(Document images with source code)
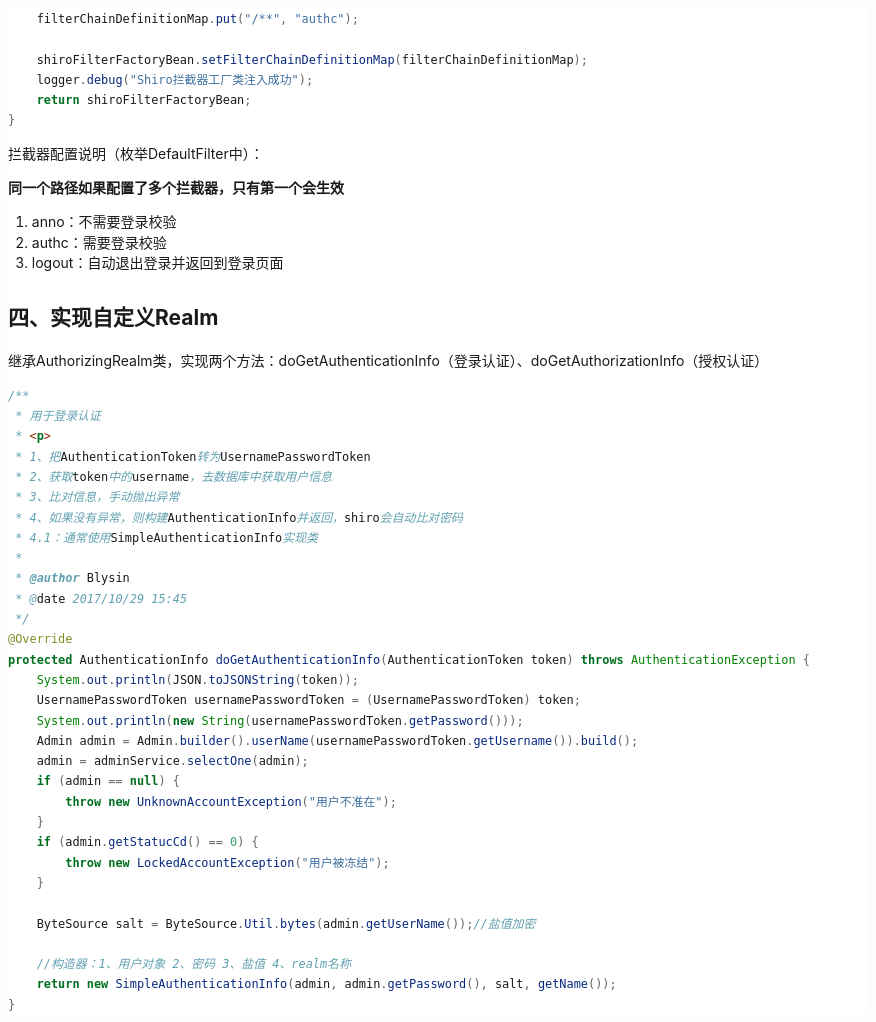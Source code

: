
 ```java
    filterChainDefinitionMap.put("/**", "authc");

    shiroFilterFactoryBean.setFilterChainDefinitionMap(filterChainDefinitionMap);
    logger.debug("Shiro拦截器工厂类注入成功");
    return shiroFilterFactoryBean;
}
```

拦截器配置说明（枚举DefaultFilter中）：

**同一个路径如果配置了多个拦截器，只有第一个会生效**

1.  anno：不需要登录校验 
2.  authc：需要登录校验 
3.  logout：自动退出登录并返回到登录页面 

## 四、实现自定义Realm

继承AuthorizingRealm类，实现两个方法：doGetAuthenticationInfo（登录认证）、doGetAuthorizationInfo（授权认证）

```java
/**
 * 用于登录认证
 * <p>
 * 1、把AuthenticationToken转为UsernamePasswordToken
 * 2、获取token中的username，去数据库中获取用户信息
 * 3、比对信息，手动抛出异常
 * 4、如果没有异常，则构建AuthenticationInfo并返回，shiro会自动比对密码
 * 4.1：通常使用SimpleAuthenticationInfo实现类
 *
 * @author Blysin
 * @date 2017/10/29 15:45
 */
@Override
protected AuthenticationInfo doGetAuthenticationInfo(AuthenticationToken token) throws AuthenticationException {
    System.out.println(JSON.toJSONString(token));
    UsernamePasswordToken usernamePasswordToken = (UsernamePasswordToken) token;
    System.out.println(new String(usernamePasswordToken.getPassword()));
    Admin admin = Admin.builder().userName(usernamePasswordToken.getUsername()).build();
    admin = adminService.selectOne(admin);
    if (admin == null) {
        throw new UnknownAccountException("用户不准在");
    }
    if (admin.getStatucCd() == 0) {
        throw new LockedAccountException("用户被冻结");
    }

    ByteSource salt = ByteSource.Util.bytes(admin.getUserName());//盐值加密

    //构造器：1、用户对象 2、密码 3、盐值 4、realm名称
    return new SimpleAuthenticationInfo(admin, admin.getPassword(), salt, getName());
}
```
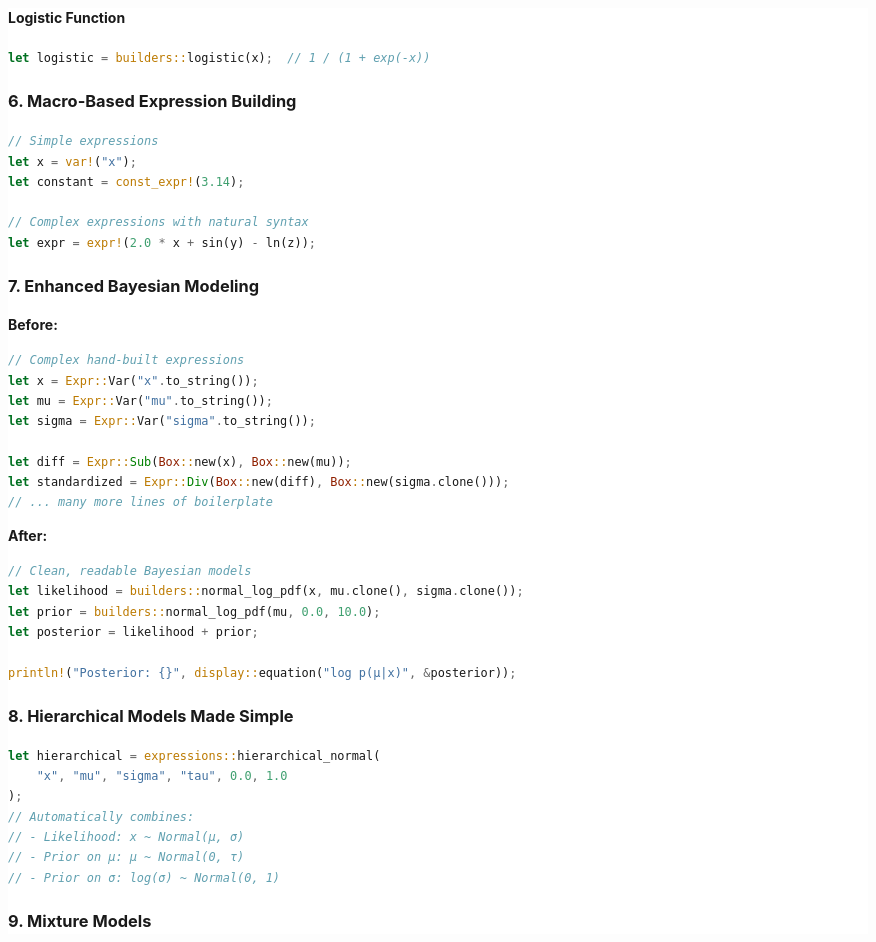 #### Logistic Function
```rust
let logistic = builders::logistic(x);  // 1 / (1 + exp(-x))
```

### 6. Macro-Based Expression Building

```rust
// Simple expressions
let x = var!("x");
let constant = const_expr!(3.14);

// Complex expressions with natural syntax
let expr = expr!(2.0 * x + sin(y) - ln(z));
```

### 7. Enhanced Bayesian Modeling

**Before:**
```rust
// Complex hand-built expressions
let x = Expr::Var("x".to_string());
let mu = Expr::Var("mu".to_string());
let sigma = Expr::Var("sigma".to_string());

let diff = Expr::Sub(Box::new(x), Box::new(mu));
let standardized = Expr::Div(Box::new(diff), Box::new(sigma.clone()));
// ... many more lines of boilerplate
```

**After:**
```rust
// Clean, readable Bayesian models
let likelihood = builders::normal_log_pdf(x, mu.clone(), sigma.clone());
let prior = builders::normal_log_pdf(mu, 0.0, 10.0);
let posterior = likelihood + prior;

println!("Posterior: {}", display::equation("log p(μ|x)", &posterior));
```

### 8. Hierarchical Models Made Simple

```rust
let hierarchical = expressions::hierarchical_normal(
    "x", "mu", "sigma", "tau", 0.0, 1.0
);
// Automatically combines:
// - Likelihood: x ~ Normal(μ, σ)
// - Prior on μ: μ ~ Normal(0, τ)  
// - Prior on σ: log(σ) ~ Normal(0, 1)
```

### 9. Mixture Models

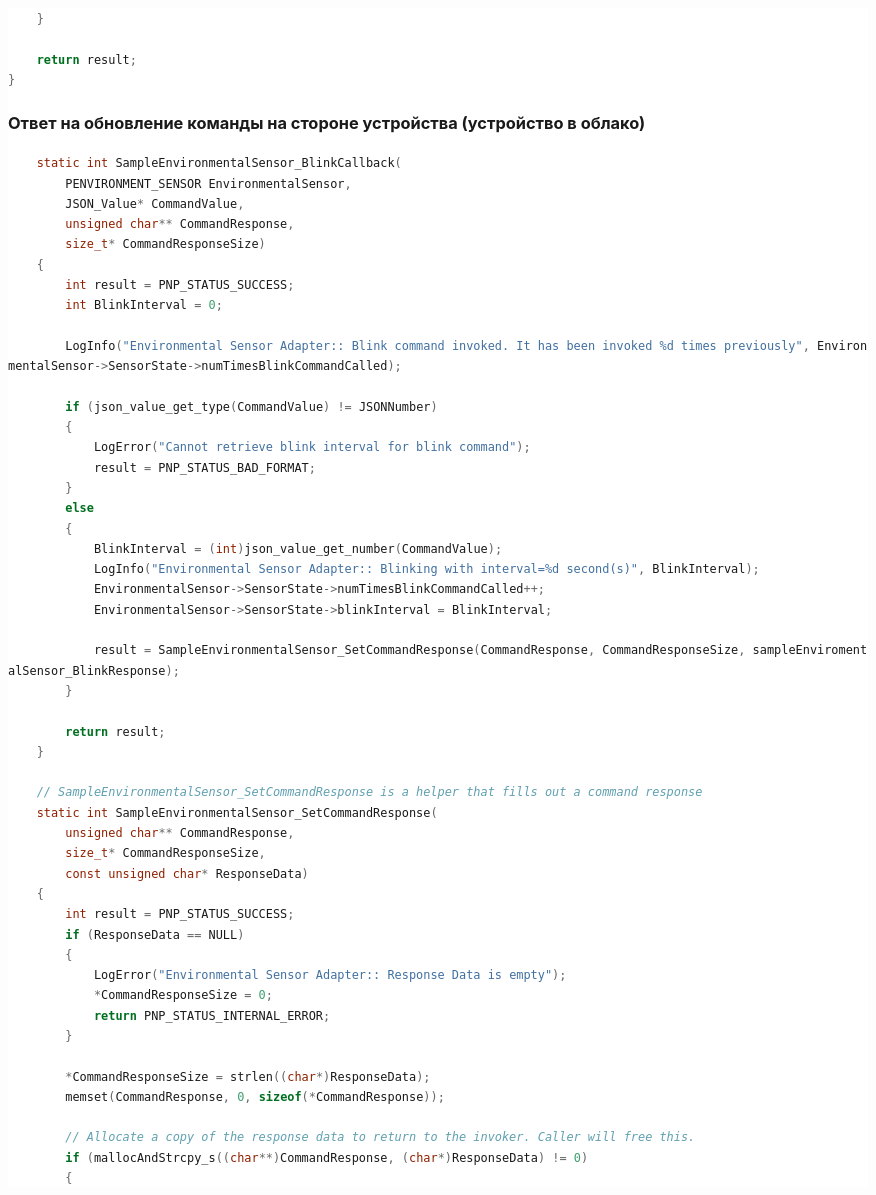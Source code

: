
 ```c
    }

    return result;
}

```
### <a name="respond-to-command-update-on-the-device-side-device-to-cloud"></a>Ответ на обновление команды на стороне устройства (устройство в облако)

```c
    static int SampleEnvironmentalSensor_BlinkCallback(
        PENVIRONMENT_SENSOR EnvironmentalSensor,
        JSON_Value* CommandValue,
        unsigned char** CommandResponse,
        size_t* CommandResponseSize)
    {
        int result = PNP_STATUS_SUCCESS;
        int BlinkInterval = 0;
    
        LogInfo("Environmental Sensor Adapter:: Blink command invoked. It has been invoked %d times previously", EnvironmentalSensor->SensorState->numTimesBlinkCommandCalled);
    
        if (json_value_get_type(CommandValue) != JSONNumber)
        {
            LogError("Cannot retrieve blink interval for blink command");
            result = PNP_STATUS_BAD_FORMAT;
        }
        else
        {
            BlinkInterval = (int)json_value_get_number(CommandValue);
            LogInfo("Environmental Sensor Adapter:: Blinking with interval=%d second(s)", BlinkInterval);
            EnvironmentalSensor->SensorState->numTimesBlinkCommandCalled++;
            EnvironmentalSensor->SensorState->blinkInterval = BlinkInterval;
    
            result = SampleEnvironmentalSensor_SetCommandResponse(CommandResponse, CommandResponseSize, sampleEnviromentalSensor_BlinkResponse);
        }
    
        return result;
    }
    
    // SampleEnvironmentalSensor_SetCommandResponse is a helper that fills out a command response
    static int SampleEnvironmentalSensor_SetCommandResponse(
        unsigned char** CommandResponse,
        size_t* CommandResponseSize,
        const unsigned char* ResponseData)
    {
        int result = PNP_STATUS_SUCCESS;
        if (ResponseData == NULL)
        {
            LogError("Environmental Sensor Adapter:: Response Data is empty");
            *CommandResponseSize = 0;
            return PNP_STATUS_INTERNAL_ERROR;
        }
    
        *CommandResponseSize = strlen((char*)ResponseData);
        memset(CommandResponse, 0, sizeof(*CommandResponse));
    
        // Allocate a copy of the response data to return to the invoker. Caller will free this.
        if (mallocAndStrcpy_s((char**)CommandResponse, (char*)ResponseData) != 0)
        {
```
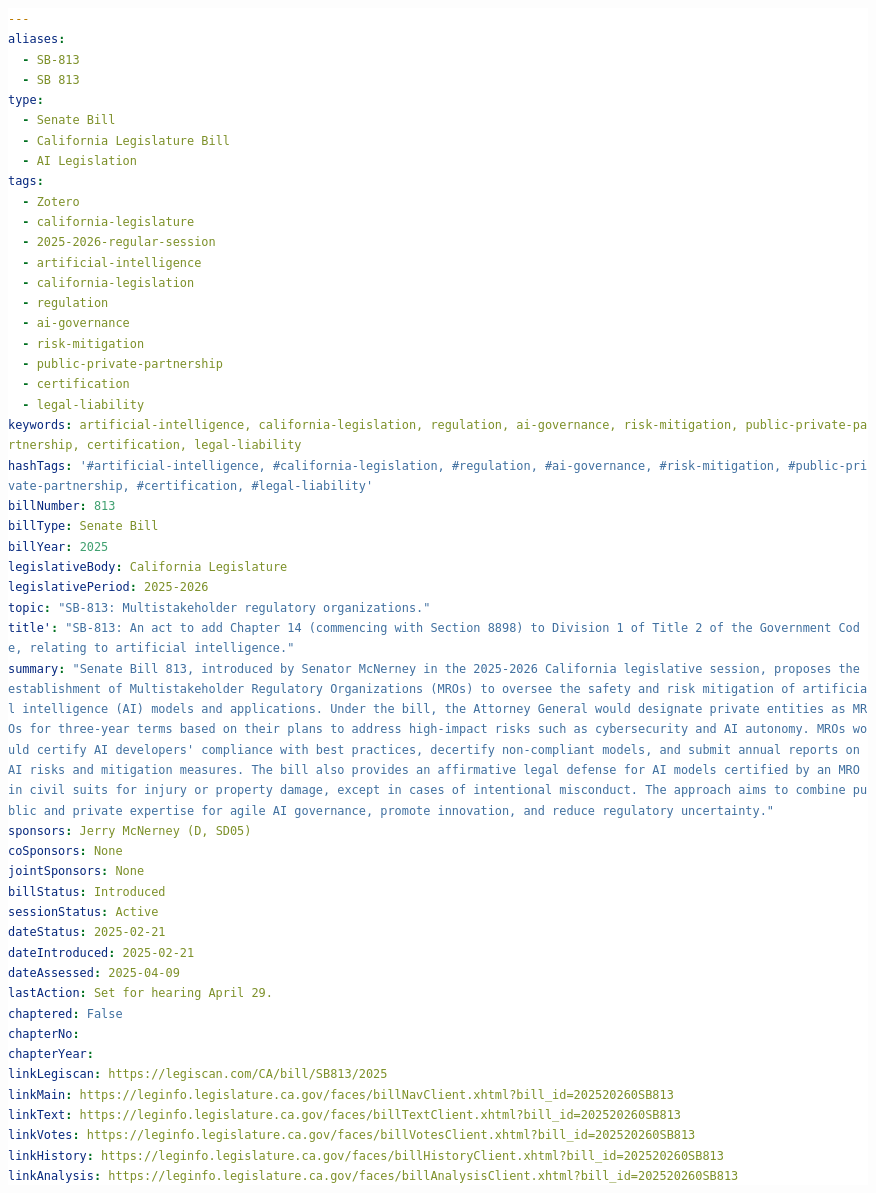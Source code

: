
 ```yaml
---
aliases:
  - SB-813
  - SB 813
type:
  - Senate Bill
  - California Legislature Bill
  - AI Legislation
tags:
  - Zotero
  - california-legislature
  - 2025-2026-regular-session
  - artificial-intelligence
  - california-legislation
  - regulation
  - ai-governance
  - risk-mitigation
  - public-private-partnership
  - certification
  - legal-liability
keywords: artificial-intelligence, california-legislation, regulation, ai-governance, risk-mitigation, public-private-partnership, certification, legal-liability
hashTags: '#artificial-intelligence, #california-legislation, #regulation, #ai-governance, #risk-mitigation, #public-private-partnership, #certification, #legal-liability'
billNumber: 813
billType: Senate Bill
billYear: 2025
legislativeBody: California Legislature
legislativePeriod: 2025-2026
topic: "SB-813: Multistakeholder regulatory organizations."
title': "SB-813: An act to add Chapter 14 (commencing with Section 8898) to Division 1 of Title 2 of the Government Code, relating to artificial intelligence."
summary: "Senate Bill 813, introduced by Senator McNerney in the 2025-2026 California legislative session, proposes the establishment of Multistakeholder Regulatory Organizations (MROs) to oversee the safety and risk mitigation of artificial intelligence (AI) models and applications. Under the bill, the Attorney General would designate private entities as MROs for three-year terms based on their plans to address high-impact risks such as cybersecurity and AI autonomy. MROs would certify AI developers' compliance with best practices, decertify non-compliant models, and submit annual reports on AI risks and mitigation measures. The bill also provides an affirmative legal defense for AI models certified by an MRO in civil suits for injury or property damage, except in cases of intentional misconduct. The approach aims to combine public and private expertise for agile AI governance, promote innovation, and reduce regulatory uncertainty."
sponsors: Jerry McNerney (D, SD05)
coSponsors: None
jointSponsors: None
billStatus: Introduced
sessionStatus: Active
dateStatus: 2025-02-21
dateIntroduced: 2025-02-21
dateAssessed: 2025-04-09
lastAction: Set for hearing April 29.
chaptered: False
chapterNo: 
chapterYear: 
linkLegiscan: https://legiscan.com/CA/bill/SB813/2025
linkMain: https://leginfo.legislature.ca.gov/faces/billNavClient.xhtml?bill_id=202520260SB813
linkText: https://leginfo.legislature.ca.gov/faces/billTextClient.xhtml?bill_id=202520260SB813
linkVotes: https://leginfo.legislature.ca.gov/faces/billVotesClient.xhtml?bill_id=202520260SB813
linkHistory: https://leginfo.legislature.ca.gov/faces/billHistoryClient.xhtml?bill_id=202520260SB813
linkAnalysis: https://leginfo.legislature.ca.gov/faces/billAnalysisClient.xhtml?bill_id=202520260SB813
```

WORK REQUIRED
Take every line from the records that holds "admin" and copy it down.

FINISHED TASK
    Admin admin = Admin.builder().userName(usernamePasswordToken.getUsername()).build();
    admin = adminService.selectOne(admin);
    if (admin == null) {
    if (admin.getStatucCd() == 0) {
    ByteSource salt = ByteSource.Util.bytes(admin.getUserName());//盐值加密
    return new SimpleAuthenticationInfo(admin, admin.getPassword(), salt, getName());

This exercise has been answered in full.